They had a number, but not as many as Ascend in any dictionary I've seen.
Also, Shiva jumped onto VSAs quickly. Once the standard supported a way
to encapsulate vendor attributes they took it, Ascend waited years. Also,
Shiva had a rather clever way of doing VSAs before VSAs were official. You
could pick an attribute number, add a special attribute to RADIUS and set
the same number on the Shiva - then use that to encapsulate other strings
as VSAs. Pretty close to what VSA ended up being officially. They also
used a standard RADIUS server and have been good about complying with the
standard and using official attributes whenever possible.

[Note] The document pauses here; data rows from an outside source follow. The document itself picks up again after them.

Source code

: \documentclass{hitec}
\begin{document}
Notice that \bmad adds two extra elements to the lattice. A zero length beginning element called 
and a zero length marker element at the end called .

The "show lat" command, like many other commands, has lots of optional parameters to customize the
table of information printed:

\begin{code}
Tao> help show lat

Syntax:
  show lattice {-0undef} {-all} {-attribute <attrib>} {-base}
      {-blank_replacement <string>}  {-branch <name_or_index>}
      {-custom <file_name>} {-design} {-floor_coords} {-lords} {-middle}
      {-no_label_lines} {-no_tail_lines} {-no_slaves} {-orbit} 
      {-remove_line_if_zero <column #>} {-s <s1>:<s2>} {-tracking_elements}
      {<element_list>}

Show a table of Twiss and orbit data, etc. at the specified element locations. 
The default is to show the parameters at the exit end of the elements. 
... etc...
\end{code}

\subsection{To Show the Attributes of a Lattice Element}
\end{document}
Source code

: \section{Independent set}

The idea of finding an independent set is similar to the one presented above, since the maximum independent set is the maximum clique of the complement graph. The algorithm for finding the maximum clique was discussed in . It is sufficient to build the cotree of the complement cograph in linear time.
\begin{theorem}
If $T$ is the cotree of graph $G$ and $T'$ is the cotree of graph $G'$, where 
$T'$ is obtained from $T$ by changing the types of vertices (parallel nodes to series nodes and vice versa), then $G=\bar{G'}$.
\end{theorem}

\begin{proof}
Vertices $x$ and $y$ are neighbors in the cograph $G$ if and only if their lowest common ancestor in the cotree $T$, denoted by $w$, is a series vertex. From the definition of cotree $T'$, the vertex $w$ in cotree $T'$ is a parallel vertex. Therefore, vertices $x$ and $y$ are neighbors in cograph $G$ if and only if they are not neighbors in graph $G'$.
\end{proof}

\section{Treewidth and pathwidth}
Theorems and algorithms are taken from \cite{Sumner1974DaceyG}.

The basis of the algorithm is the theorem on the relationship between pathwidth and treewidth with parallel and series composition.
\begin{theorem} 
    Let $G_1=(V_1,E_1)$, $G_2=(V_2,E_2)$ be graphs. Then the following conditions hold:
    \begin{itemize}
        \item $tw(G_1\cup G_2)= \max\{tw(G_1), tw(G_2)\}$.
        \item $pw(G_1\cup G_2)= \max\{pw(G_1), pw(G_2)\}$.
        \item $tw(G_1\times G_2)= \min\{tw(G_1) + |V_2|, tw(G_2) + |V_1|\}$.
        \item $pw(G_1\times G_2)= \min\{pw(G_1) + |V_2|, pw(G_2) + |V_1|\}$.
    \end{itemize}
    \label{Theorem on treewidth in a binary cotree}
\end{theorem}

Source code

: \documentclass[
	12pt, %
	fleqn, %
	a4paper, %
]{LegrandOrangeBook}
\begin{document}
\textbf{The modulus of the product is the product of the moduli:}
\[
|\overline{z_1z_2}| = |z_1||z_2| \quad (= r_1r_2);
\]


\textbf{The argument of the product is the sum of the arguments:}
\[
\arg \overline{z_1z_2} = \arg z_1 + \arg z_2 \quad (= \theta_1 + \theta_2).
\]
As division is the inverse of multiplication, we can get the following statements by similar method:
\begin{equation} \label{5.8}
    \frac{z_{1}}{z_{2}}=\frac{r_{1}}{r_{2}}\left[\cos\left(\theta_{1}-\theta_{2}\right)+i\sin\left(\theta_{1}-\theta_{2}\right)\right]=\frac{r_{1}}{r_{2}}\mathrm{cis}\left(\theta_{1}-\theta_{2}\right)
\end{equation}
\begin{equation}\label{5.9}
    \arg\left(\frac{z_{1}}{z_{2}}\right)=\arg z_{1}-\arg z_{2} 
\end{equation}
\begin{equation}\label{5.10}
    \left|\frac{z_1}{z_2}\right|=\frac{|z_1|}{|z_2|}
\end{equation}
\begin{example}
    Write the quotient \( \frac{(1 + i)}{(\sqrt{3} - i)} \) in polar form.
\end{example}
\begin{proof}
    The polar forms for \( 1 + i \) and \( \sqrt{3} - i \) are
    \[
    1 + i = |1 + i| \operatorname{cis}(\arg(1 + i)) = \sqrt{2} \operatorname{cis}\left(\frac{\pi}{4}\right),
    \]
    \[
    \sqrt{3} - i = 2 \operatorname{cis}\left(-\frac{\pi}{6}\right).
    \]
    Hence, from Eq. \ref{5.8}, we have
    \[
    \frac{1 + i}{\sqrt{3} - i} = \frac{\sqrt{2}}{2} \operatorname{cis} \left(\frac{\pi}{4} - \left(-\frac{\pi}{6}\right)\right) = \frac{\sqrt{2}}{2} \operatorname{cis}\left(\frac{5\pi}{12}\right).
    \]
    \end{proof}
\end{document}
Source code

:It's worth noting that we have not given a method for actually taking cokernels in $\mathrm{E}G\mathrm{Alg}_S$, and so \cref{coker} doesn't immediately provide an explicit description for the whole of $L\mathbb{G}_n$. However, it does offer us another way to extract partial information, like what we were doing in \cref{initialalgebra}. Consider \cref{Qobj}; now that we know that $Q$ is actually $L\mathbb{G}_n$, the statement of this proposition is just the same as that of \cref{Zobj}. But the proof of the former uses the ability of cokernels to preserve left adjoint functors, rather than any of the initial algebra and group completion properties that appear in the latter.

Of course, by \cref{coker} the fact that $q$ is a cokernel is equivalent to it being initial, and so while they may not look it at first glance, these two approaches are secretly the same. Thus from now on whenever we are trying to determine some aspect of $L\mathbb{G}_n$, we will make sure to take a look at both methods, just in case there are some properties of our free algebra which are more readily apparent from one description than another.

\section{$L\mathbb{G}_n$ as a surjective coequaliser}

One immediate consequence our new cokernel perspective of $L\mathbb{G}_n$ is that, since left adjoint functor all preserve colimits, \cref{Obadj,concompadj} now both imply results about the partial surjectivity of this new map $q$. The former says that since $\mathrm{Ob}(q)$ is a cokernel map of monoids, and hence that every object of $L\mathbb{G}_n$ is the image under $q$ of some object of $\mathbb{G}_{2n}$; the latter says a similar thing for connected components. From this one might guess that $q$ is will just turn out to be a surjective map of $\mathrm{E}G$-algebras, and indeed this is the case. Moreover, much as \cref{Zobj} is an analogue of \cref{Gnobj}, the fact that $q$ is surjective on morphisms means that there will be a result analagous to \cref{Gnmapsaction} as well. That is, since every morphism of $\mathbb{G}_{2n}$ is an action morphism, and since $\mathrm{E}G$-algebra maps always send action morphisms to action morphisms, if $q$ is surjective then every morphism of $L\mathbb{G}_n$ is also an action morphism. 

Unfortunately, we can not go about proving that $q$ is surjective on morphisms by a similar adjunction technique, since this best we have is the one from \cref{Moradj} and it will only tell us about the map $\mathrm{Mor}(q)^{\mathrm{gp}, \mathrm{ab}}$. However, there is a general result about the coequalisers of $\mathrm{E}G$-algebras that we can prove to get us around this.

>standards but in my experience, if every NAS vendor limits their use of
>technology to only that which is written to a draft standard, we would be
>complaining to these same vendors complaining why they cannot meet our
>needs in areas not covered in these standards. I am happy that Ascend
I don't argue with this - my beef, crusade some would say, is when the
standard offers a way to do something and the vendor creates their own
non-standard alternative to do exactly the same thing. This is NOT good
for interoperability, and makes life hell for 3rd party vendors. It is
Microsoftish at best. And if you develop a way to do something that the
standard later provides a method for, why persist, for years, in NOT
supporting the standard? This is not a service for anyone at all. Ascend
users can't take advantage of emerging features in RADIUS servers because
TAOS doesn't listen to some standard attributes, preferring Ascend specific
attribs that do the same thing. It limits choices.
It also galls me when a standards body concurs that a protocol is not
designed to be, say, a configuration or resource management protocol. Then
one vendor decides they're going to do it anyway. There is no reason for
that. Even if they like the protocol that much, you can easily just run it
on another port and hack the hell out of it to your heart's content. That
would give you even more freedom and control to boot.
Over the years I've worked with so many people who have had to fight with
interoperability issues caused by vendors doing their own thing. Anyone in
a mixed environment may run into trouble just trying to get their RADIUS to
talk happily to all of their boxes. And, by far, the biggest thorn is Ascend.
Cisco, 3Com, Lucent, Nortel... They all interoperate fairly well with a
plain vanilla server. Vendor additions have either always been as VSAs or
were migrated there well back. Add a MAX and you need to start changing
things. I guess I finally got so sick of it that I just want to hear one
good explanation for the decisions made.